Yeah, I just dropped this one after like an hour, even though this game is only like four hours long or something. This is just not at all what I want out of this series. There’s barely any story here, and what IS there is somehow both very thin and needlessly convoluted. Feels like they wanted to rebrand Alan Wake as more of an action series to broaden the appeal while also throwing out a low-budget, what-if, ambiguously canon potential ending for Alan’s story, in case they never made a sequel. I just went and skimmed the rest of the cutscenes on YouTube for context before moving on to Control.

Had a fun time with this one! It definitely shows its age in some areas, and the gameplay gets a little repetitive, and it’s a little too fond of hinging its story on blatant Twin Peaks allusions, but the good outweighs the bad. Alan remains a unique video game protagonist as a kinda trashy airport thriller novelist thrust into supernatural circumstances, and the use of the manuscript pages as a storytelling device is really interesting. The story is sincerely engaging, but it’s also full of campy moments that made me smile. I can see why it’s a cult classic.

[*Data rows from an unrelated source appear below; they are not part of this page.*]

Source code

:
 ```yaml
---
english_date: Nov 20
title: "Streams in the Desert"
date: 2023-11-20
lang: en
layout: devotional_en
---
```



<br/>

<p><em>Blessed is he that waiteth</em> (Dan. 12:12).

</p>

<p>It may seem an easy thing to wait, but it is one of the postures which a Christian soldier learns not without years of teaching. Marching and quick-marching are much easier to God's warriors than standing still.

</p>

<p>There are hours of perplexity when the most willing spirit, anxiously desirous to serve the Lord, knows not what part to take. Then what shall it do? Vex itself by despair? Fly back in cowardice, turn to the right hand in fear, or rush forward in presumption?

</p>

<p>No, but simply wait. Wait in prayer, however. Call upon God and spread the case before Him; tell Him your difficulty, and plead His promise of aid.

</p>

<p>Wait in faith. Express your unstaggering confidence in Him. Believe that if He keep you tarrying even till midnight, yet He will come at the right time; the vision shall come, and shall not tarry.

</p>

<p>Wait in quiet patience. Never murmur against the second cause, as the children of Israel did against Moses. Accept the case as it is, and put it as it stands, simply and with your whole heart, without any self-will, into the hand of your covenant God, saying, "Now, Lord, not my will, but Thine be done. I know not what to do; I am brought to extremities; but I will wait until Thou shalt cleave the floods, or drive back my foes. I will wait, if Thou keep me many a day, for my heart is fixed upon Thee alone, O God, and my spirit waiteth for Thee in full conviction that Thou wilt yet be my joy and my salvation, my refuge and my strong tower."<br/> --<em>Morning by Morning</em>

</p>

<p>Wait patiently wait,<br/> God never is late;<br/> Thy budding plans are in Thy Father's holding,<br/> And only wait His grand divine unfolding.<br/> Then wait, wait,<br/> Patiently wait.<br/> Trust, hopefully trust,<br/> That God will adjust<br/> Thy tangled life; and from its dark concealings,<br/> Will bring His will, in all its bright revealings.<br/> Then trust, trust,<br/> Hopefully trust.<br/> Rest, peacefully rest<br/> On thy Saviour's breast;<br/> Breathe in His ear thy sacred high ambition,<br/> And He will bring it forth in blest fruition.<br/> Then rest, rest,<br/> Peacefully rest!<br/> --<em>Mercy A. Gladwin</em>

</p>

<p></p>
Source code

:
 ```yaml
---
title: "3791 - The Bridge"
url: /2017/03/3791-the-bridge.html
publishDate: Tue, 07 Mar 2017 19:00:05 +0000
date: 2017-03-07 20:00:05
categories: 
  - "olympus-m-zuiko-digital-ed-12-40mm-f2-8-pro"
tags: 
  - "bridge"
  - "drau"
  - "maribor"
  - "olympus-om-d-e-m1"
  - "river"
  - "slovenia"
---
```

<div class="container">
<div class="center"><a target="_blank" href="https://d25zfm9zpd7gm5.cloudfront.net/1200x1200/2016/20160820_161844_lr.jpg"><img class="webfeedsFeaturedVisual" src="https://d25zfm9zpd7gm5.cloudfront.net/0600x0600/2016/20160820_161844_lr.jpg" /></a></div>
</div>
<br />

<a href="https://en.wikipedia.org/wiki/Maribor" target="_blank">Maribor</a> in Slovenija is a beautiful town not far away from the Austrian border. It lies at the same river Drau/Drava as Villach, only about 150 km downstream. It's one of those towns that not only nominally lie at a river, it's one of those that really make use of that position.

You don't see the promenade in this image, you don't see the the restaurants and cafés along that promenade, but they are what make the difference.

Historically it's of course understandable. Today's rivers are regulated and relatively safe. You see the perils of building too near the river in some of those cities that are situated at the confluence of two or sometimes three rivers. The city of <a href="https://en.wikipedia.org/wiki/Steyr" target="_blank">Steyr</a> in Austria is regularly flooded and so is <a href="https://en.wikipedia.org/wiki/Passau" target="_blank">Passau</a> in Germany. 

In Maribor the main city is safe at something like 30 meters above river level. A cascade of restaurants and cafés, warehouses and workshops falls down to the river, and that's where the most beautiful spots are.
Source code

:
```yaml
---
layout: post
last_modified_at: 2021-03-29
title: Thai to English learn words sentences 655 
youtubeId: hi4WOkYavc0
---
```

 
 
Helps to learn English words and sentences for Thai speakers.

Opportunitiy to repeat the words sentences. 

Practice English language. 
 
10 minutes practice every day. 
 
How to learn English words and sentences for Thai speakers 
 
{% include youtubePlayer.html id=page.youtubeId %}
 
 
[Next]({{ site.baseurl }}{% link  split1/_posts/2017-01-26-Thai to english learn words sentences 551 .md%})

I bought this game on release exclusively because WayForward gave it immaculate pixel art and a Jake Kaufman soundtrack

On the one hand, this is maybe the worst RPG I've ever played, a game ostensibly made for kids that's also incredibly cruel to the player at every turn. Every resource from MP and items to XP and money is too scarce and too tightly controlled so that you can't lessen the difficulty curve by grinding - and even if you do manage to gain an extra level or two, the enemies will just scale up. The repetitive battles quickly become gruelingly long and can easily spiral out of control if you make any mistakes. Missed inputs on the insufferable Elite Beat Agents QTEs are punished way too severely. And attacks randomly miss all the fucking time, particularly early on, because for some incomprehensible reason the "attack" and "defense" stats in what was pitched as the Sonic equivalent of the beginner-friendly Mario RPGs are actually secretly tabletop-style hit and dodge stats. It's completely miserable to play. The hand drawn backgrounds are kinda nice, at least, but they also mean that the world has to be incredibly small with few areas to explore, making the adventure feel uneventful. And, of course, the literally unfinished soundtrack is just the icing on the cake.

On the other hand, my fursona is now immortalized in the IDW comics with the army of duplicate "unique" Chao I save scummed for on stream so that I didn't have to do the QTEs for the special moves anymore. So who's to say if it's good or bad

My memory of this game will always be that it was too easy to the point of being kinda boring up until the beam struggle or whatever at the end of the final boss fight, at which point I was given a QTE that required me to mash a button so rapidly for such an extended period of time that I literally physically could not do it and had to get help from a friend.

I own a sealed copy of this game that I just never bothered to open and play. The longer I go without opening it the funnier it gets. This may very well be the ideal way to engage with this game.

I was OBSESSED with this game in middle school. As much as I love the new classic series entries we've gotten since this one, it's so hard for them to stack up to the sheer amount of STUFF in this game. On top of being a really solid remake of Mega Man 1 with a cute art style and an expanded story, you can also play as EVERY ROBOT MASTER, AND multiple variants of Mega Man, AND Roll with a bunch of free DLC costumes, and even Proto Man?? And there's a challenge mode to put all those characters' skills to the test? AND there's a stage editor, which I poured a bunch of time into making bad levels in? It rules. I'm perpetually sad that we never got a Powered Up version of Mega Man 2.